Wambui Karuga

Happy Hour Wednesdays: Arrays Part I

As a community, we participate in our #HappyHourWednesdays to get better at our technical interviewing skills.
We do this by reviewing some of the most common data structures and algorithms and solving problems similar to those that are becoming increasingly common during the interviewing process. For the past couple of weeks, we’ve been going through one of the simplest data structure - the Array. This post will go through the questions we’ve seen so far and offer explanations on the best solution to the challenges.

  1. Two Sum
    This was our first Array challenge from LeetCode:

    Given an array of integers nums and an integer target, return indices of
    the two numbers such that they add up to target.
    You may assume that each input would have exactly one solution, and you may
    not use the same element twice. You can return the answer in any order.
    

    With most array questions, there is usually a naive solution that includes looping through most elements once or twice. For this particular challenge, the brute force solution would be to iterate through each element to see if there’s another value in the array that equals to the target when subtracted from it. This, however, provides a solution with O(n^2) time complexity which will make the solution inefficient as the imput array increases in size.

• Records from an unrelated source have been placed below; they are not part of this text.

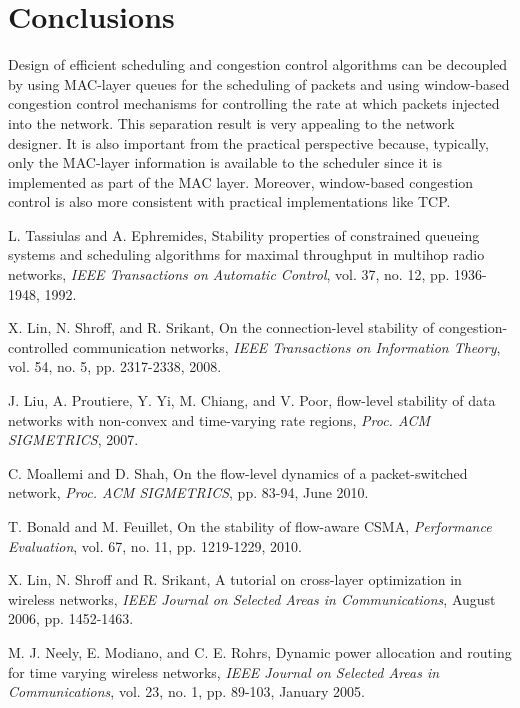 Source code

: \documentclass[10pt,onecolumn,draftclsnofoot,journal]{IEEEtran}
\begin{document}
\section{Conclusions}\label{conclusion}
Design of efficient scheduling and congestion control algorithms can be decoupled by using MAC-layer queues for the scheduling of packets and using window-based congestion control mechanisms for controlling the rate at which packets injected into the network. This separation result is very appealing to the network designer. It is also important from the practical perspective because, typically, only the MAC-layer information is available to the scheduler since it is implemented as part of the MAC layer. Moreover, window-based congestion control is also more consistent with practical implementations like TCP.
\begin{thebibliography}{99}

L. Tassiulas and A. Ephremides, Stability properties of constrained
queueing systems and scheduling algorithms for maximal throughput in
multihop radio networks, \emph{IEEE Transactions on Automatic Control}, vol. 37, no. 12, pp. 1936-1948, 1992.

X. Lin, N. Shroff, and R. Srikant, On the connection-level stability of congestion-controlled communication networks, \emph{IEEE Transactions on Information Theory}, vol. 54, no. 5, pp. 2317-2338, 2008.



 J. Liu, A. Proutiere, Y. Yi, M. Chiang, and V. Poor, flow-level stability of
data networks with non-convex and time-varying rate regions, \emph{Proc. ACM SIGMETRICS}, 2007.

 C. Moallemi and D. Shah, On the flow-level dynamics of a packet-switched network, \emph{Proc. ACM SIGMETRICS}, pp. 83-94, June 2010.





T. Bonald and M. Feuillet, On the stability of flow-aware CSMA, \emph{Performance Evaluation}, vol. 67, no. 11, pp. 1219-1229, 2010.

 X. Lin, N. Shroff and R. Srikant, A tutorial on cross-layer optimization in wireless networks, \emph{IEEE Journal on Selected Areas in Communications}, August 2006, pp. 1452-1463.

 M. J. Neely, E. Modiano, and C. E. Rohrs, Dynamic power allocation and routing for time varying wireless networks, \emph{IEEE Journal on Selected Areas in Communications}, vol. 23, no. 1, pp. 89-103, January 2005.


\end{thebibliography}
\end{document}
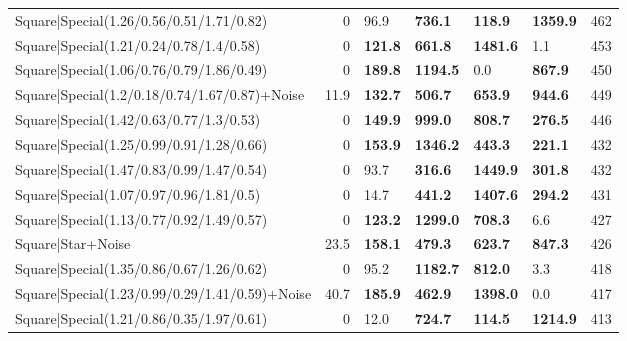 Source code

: \begin{tabular}{lrllllr}
 Square|Special(1.26/0.56/0.51/1.71/0.82)                      &             0   & 96.9           & \textbf{736.1}  & \textbf{118.9}  & \textbf{1359.9} &          462 \\
 Square|Special(1.21/0.24/0.78/1.4/0.58)                       &             0   & \textbf{121.8} & \textbf{661.8}  & \textbf{1481.6} & 1.1             &          453 \\
 Square|Special(1.06/0.76/0.79/1.86/0.49)                      &             0   & \textbf{189.8} & \textbf{1194.5} & 0.0             & \textbf{867.9}  &          450 \\
 Square|Special(1.2/0.18/0.74/1.67/0.87)+Noise                 &            11.9 & \textbf{132.7} & \textbf{506.7}  & \textbf{653.9}  & \textbf{944.6}  &          449 \\
 Square|Special(1.42/0.63/0.77/1.3/0.53)                       &             0   & \textbf{149.9} & \textbf{999.0}  & \textbf{808.7}  & \textbf{276.5}  &          446 \\
 Square|Special(1.25/0.99/0.91/1.28/0.66)                      &             0   & \textbf{153.9} & \textbf{1346.2} & \textbf{443.3}  & \textbf{221.1}  &          432 \\
 Square|Special(1.47/0.83/0.99/1.47/0.54)                      &             0   & 93.7           & \textbf{316.6}  & \textbf{1449.9} & \textbf{301.8}  &          432 \\
 Square|Special(1.07/0.97/0.96/1.81/0.5)                       &             0   & 14.7           & \textbf{441.2}  & \textbf{1407.6} & \textbf{294.2}  &          431 \\
 Square|Special(1.13/0.77/0.92/1.49/0.57)                      &             0   & \textbf{123.2} & \textbf{1299.0} & \textbf{708.3}  & 6.6             &          427 \\
 Square|Star+Noise                                             &            23.5 & \textbf{158.1} & \textbf{479.3}  & \textbf{623.7}  & \textbf{847.3}  &          426 \\
 Square|Special(1.35/0.86/0.67/1.26/0.62)                      &             0   & 95.2           & \textbf{1182.7} & \textbf{812.0}  & 3.3             &          418 \\
 Square|Special(1.23/0.99/0.29/1.41/0.59)+Noise                &            40.7 & \textbf{185.9} & \textbf{462.9}  & \textbf{1398.0} & 0.0             &          417 \\
 Square|Special(1.21/0.86/0.35/1.97/0.61)                      &             0   & 12.0           & \textbf{724.7}  & \textbf{114.5}  & \textbf{1214.9} &          413 \\

\end{tabular}
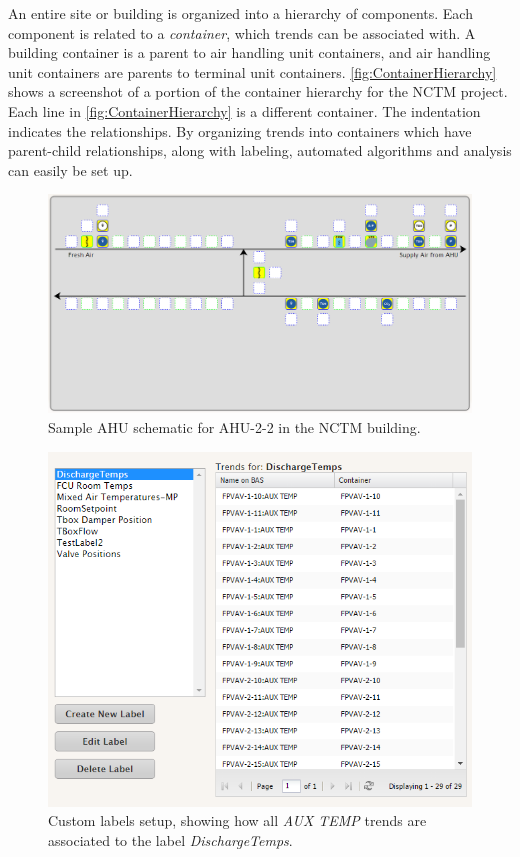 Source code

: An entire site or building is organized into a hierarchy of components.
Each component is related to a \textit{container}, which trends can be
associated with.  A building container is a parent to air handling unit
containers, and air handling unit containers are parents to terminal
unit containers.  \figref{} \ref{fig:ContainerHierarchy} shows a
screenshot of a portion of the container hierarchy for the NCTM project.
Each line in \figref{} \ref{fig:ContainerHierarchy} is a different
container. The indentation indicates the relationships. By organizing
trends into containers which have parent-child relationships, along with
labeling, automated algorithms and analysis can easily be set up.

\begin{figure}
\centering
\includegraphics[scale=0.5]{Images/SampleAHUSchematic.PNG}
\caption{Sample AHU schematic for AHU-2-2 in the NCTM building.}
\label{fig:AHUSchematic}
\end{figure}

\begin{figure}
\centering
\includegraphics[scale=0.75]{Images/CustomLabels.PNG}
\caption{Custom labels setup, showing how all \textit{AUX TEMP} trends
are associated to the label \textit{DischargeTemps}. }
\label{fig:CustomLabels}
\end{figure}

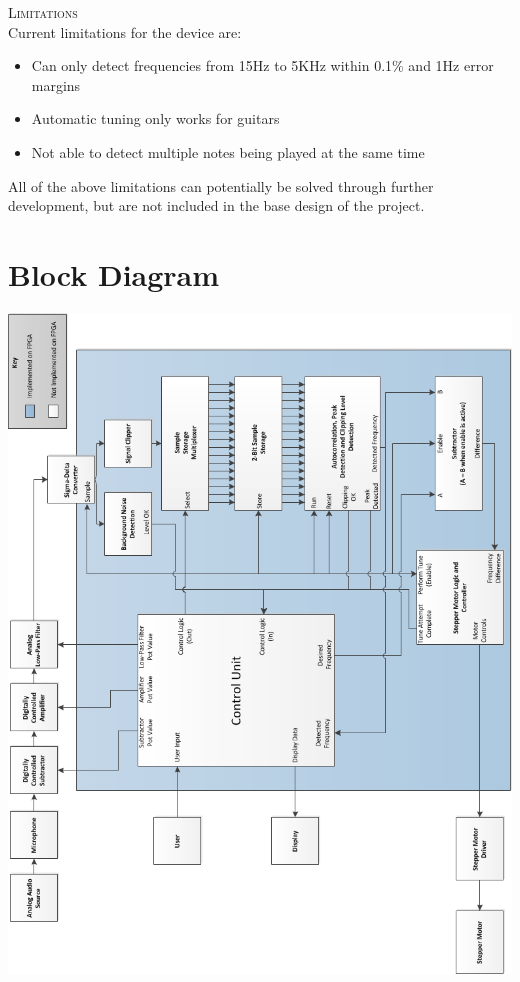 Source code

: \documentclass[aps,letterpaper,10pt]{revtex4}
\begin{document}
\noindent \textsc{\large Limitations}\\

Current limitations for the device are:
\begin{itemize}
\item Can only detect frequencies from 15Hz to 5KHz within 0.1\% and 1Hz error margins
\item Automatic tuning only works for guitars
\item Not able to detect multiple notes being played at the same time
\end{itemize}
All of the above limitations can potentially be solved through further development, but are not included in the base design of the project. 

\newpage
\section{Block Diagram}
\includegraphics[width=\textwidth]{EE119c_block_diagram.png}
\end{document}
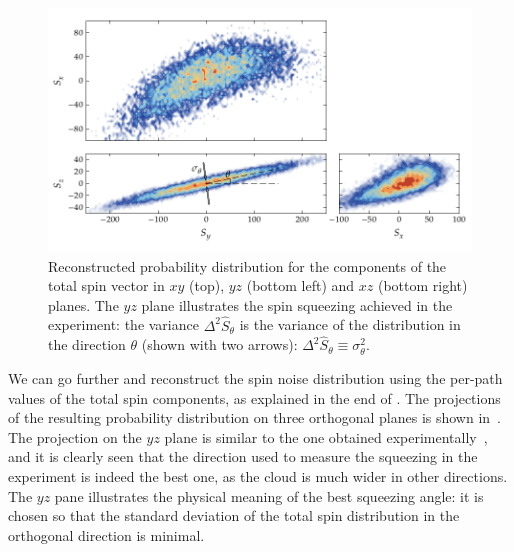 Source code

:\begin{figure}
    \centerline{\includegraphics{figures_generated/bec_squeezing/riedel_cloud.pdf}}

    \caption{
    Reconstructed probability distribution for the components of the total spin vector in $xy$ (top), $yz$ (bottom left) and $xz$ (bottom right) planes.
    The $yz$ plane illustrates the spin squeezing achieved in the experiment: the variance $\Delta^2 \hat{S}_\theta$ is the variance of the distribution in the direction $\theta$ (shown with two arrows): $\Delta^2 \hat{S}_\theta \equiv \sigma_\theta^2$.}
    \label{fig:bec-squeezing:separation:cloud}
\end{figure}

We can go further and reconstruct the spin noise distribution using the per-path values of the total spin components, as explained in the end of .
The projections of the resulting probability distribution on three orthogonal planes is shown in~.
The projection on the $yz$ plane is similar to the one obtained experimentally~\cite{Riedel2010}, and it is clearly seen that the direction used to measure the squeezing in the experiment is indeed the best one, as the cloud is much wider in other directions.
The $yz$ pane illustrates the physical meaning of the best squeezing angle: it is chosen so that the standard deviation of the total spin distribution in the orthogonal direction is minimal.
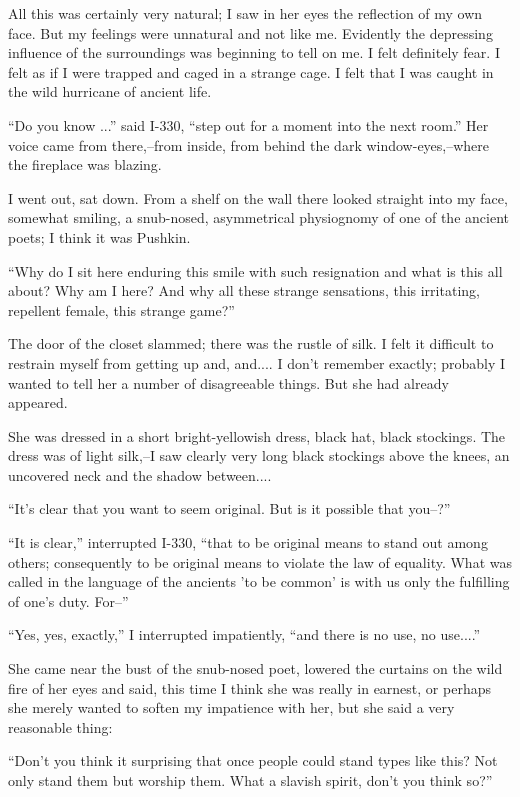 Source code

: \documentclass[11pt,openany]{book}
\begin{document}
All this was certainly very natural; I saw in her eyes the reflection of my own face. But my feelings were unnatural and not like me. Evidently the depressing influence of the surroundings was beginning to tell on me. I felt definitely fear. I felt as if I were trapped and caged in a strange cage. I felt that I was caught in the wild hurricane of ancient life.

``Do you know ...'' said I-330, ``step out for a moment into the next room.'' Her voice came from there,--from inside, from behind the dark window-eyes,--where the fireplace was blazing.

I went out, sat down. From a shelf on the wall there looked straight into my face, somewhat smiling, a snub-nosed, asymmetrical physiognomy of one of the ancient poets; I think it was Pushkin.

``Why do I sit here enduring this smile with such resignation and what is this all about? Why am I here? And why all these strange sensations, this irritating, repellent female, this strange game?''

The door of the closet slammed; there was the rustle of silk. I felt it difficult to restrain myself from getting up and, and.... I don't remember exactly; probably I wanted to tell her a number of disagreeable things. But she had already appeared.

She was dressed in a short bright-yellowish dress, black hat, black stockings. The dress was of light silk,--I saw clearly very long black stockings above the knees, an uncovered neck and the shadow between....

``It's clear that you want to seem original. But is it possible that you--?''

``It is clear,'' interrupted I-330, ``that to be original means to stand out among others; consequently to be original means to violate the law of equality. What was called in the language of the ancients 'to be common' is with us only the fulfilling of one's duty. For--''

``Yes, yes, exactly,'' I interrupted impatiently, ``and there is no use, no use....''

She came near the bust of the snub-nosed poet, lowered the curtains on the wild fire of her eyes and said, this time I think she was really in earnest, or perhaps she merely wanted to soften my impatience with her, but she said a very reasonable thing:

``Don't you think it surprising that once people could stand types like this? Not only stand them but worship them. What a slavish spirit, don't you think so?''
\end{document}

    To improve our time complexity, we’ll need a more efficient solution. One way to improve our solution is to keep track of complements of seen items in a hashmap such that when the complement stored is found in the existing array, we can return the indices at once. This means that we’ll only iterate through the array once, with each iteration including a check in the hashmap to see if its complement has already been seen before and stored. This reduces our run time complexity to O(n) as we’ll only iterate through the array once. Our space complexity, however, increases to O(n) due to the introduction of the hashmap (since the hashmap would only be able to store at most n items - the original size of the array).

    This solution can be implemented as below in C++:

    using namespace std;
    
    vector<int> twoSum(vector<int>& nums, int target) {
            map<int, int> seen;
            auto size = nums.size();
            std::vector<int> result;
            int sum;
    
            for (auto i = 0; i < size; i++) {
                    sum = target - nums[i];
                    auto s = seen.find(sum);
                    if (s != seen.end()) {
                            result.push_back(i);
                            result.push_back(s->second);
                    }
                    seen.emplace(nums[i], i);
            }
    
        return result;
    }
    
  2. Best Time to Buy and Sell Stock This challenge is also from LeetCode:

    Say you have an array for which the ith element is the price of a given
    stock on day *i*. If you were only permitted to complete at most one
    transaction (i.e., buy one and sell one share of the stock), design an
    algorithm to find the maximum profit.
    Note that you cannot sell a stock before you buy one.
    

    This challenge As with the previous challenge, this problem has a brute force solution that includes iterating over the items from one end twice (the inner loops starts from i + 1) while keeping track of the maximum difference seen up to that point. Once both loops complete, the stored difference should be the maximum profit that can be achieved. This solution will have a time complexity of O(n^2) as it has two loops iterating over the array.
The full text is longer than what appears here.